Northwest Arkansas Democrat-Gazette

Trump expected to nominate Army’s Milley for Joint Chiefs

- HELENE COOPER

WASHINGTON — President Donald Trump is expected to name Gen. Mark Milley, the Army chief of staff, to be the next chairman of the Joint Chiefs of Staff, the top-ranking military position in the country, administra­tion officials said Friday.

Trump teased the decision in remarks to reporters at the White House on Friday, saying that he would make an announceme­nt at the Army-Navy football game today in Philadelph­ia.

“I can give you a little hint: It will have to do with the Joint Chiefs of Staff and succession,” the president said.

Trump, who made several staff change announceme­nts Friday, met two weeks ago with Milley and Air Force Chief of Staff Gen. David Goldfein, the two men believed to be in contention to succeed Gen. Joseph Dunford of the Marines, whose term as chairman expires next autumn.

It is unusual for a successor to the top military job to be chosen so early, but the president has long been known to have a preference for Milley, an ebullient officer who is well known in the halls of the Pentagon and at Army bases around the world. That preference for Milley was at odds with Trump’s defense secretary, James Mattis, who is believed to have wanted Goldfein for the job.

But Trump has in the last few months been overriding Mattis on a number of issues, most recently the decision to send U.S. troops to the southern border with Mexico to counter caravans of migrants making their way north from Central America. But Pentagon officials said that Mattis, a retired Marine, was perfectly willing to work with Milley, a graduate of Princeton University who also holds a master’s degree in internatio­nal relations from Columbia University.

Milley has a long military pedigree with some of the Army’s legendary units, like the 82nd Airborne Division and the 10th Mountain Division. He has served multiple combat deployment­s in Afghanista­n and Iraq.

Before he was appointed Army chief in May 2015, Milley was head of Army Forces Command at Fort Bragg, N.C., where he decided to charge Sgt. Bowe Bergdahl with desertion for walking off his post in Afghanista­n in 2009. Bergdahl was captured and held by the Taliban for five years and was released last year in exchange for five Taliban prisoners held at the military prison at Guantanamo Bay, Cuba. He was dishonorab­ly discharged last year.

A Boston Red Sox fan, Milley carries himself with the kind of earthy manner that screams Fenway Park.
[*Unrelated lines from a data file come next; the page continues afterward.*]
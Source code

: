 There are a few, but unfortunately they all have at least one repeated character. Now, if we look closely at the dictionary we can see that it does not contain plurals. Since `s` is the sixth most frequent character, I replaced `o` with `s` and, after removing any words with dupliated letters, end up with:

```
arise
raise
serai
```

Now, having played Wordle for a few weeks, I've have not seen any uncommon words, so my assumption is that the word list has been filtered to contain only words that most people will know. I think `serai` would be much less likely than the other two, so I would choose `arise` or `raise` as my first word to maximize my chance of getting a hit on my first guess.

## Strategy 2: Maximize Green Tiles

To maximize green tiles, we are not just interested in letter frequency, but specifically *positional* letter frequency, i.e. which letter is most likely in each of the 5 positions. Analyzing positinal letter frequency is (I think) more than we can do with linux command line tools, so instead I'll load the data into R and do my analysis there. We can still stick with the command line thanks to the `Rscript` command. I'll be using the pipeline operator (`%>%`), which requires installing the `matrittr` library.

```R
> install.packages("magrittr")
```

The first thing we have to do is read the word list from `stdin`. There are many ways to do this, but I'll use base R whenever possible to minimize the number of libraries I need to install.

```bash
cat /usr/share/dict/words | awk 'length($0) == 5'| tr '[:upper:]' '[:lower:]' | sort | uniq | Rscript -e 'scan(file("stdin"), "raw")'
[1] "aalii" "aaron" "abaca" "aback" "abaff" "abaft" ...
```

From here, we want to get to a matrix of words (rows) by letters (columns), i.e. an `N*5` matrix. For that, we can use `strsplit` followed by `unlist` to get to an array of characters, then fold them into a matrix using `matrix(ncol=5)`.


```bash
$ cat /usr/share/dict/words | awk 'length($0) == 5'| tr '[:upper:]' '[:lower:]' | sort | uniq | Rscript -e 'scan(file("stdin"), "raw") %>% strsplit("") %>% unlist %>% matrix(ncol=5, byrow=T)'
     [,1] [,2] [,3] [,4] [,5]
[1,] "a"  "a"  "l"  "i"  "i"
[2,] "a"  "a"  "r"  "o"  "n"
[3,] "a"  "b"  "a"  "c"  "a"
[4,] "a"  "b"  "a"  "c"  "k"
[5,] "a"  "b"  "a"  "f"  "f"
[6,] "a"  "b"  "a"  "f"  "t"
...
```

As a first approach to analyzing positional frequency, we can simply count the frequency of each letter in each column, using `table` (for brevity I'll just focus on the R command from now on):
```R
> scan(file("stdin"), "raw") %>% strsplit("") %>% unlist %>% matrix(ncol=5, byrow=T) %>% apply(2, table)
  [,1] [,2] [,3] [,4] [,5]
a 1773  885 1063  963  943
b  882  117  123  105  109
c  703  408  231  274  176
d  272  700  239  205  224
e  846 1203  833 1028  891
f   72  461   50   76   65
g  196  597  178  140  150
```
He does not shy away from the occasional ribald story, although he does sometimes pepper conversati­ons with talk of “little engines that could” and red cabooses and other well-worn references to inspiratio­nal stories.

At the same time, anyone talking to him knows where they stand; he is direct, an approach that played well in Afghanista­n, where he was the No. 2 U.S. commander. He was popular among the troops he commanded and got on well with Afghan military officers and civilian officials, even when he pushed back against some of their wilder claims about the war.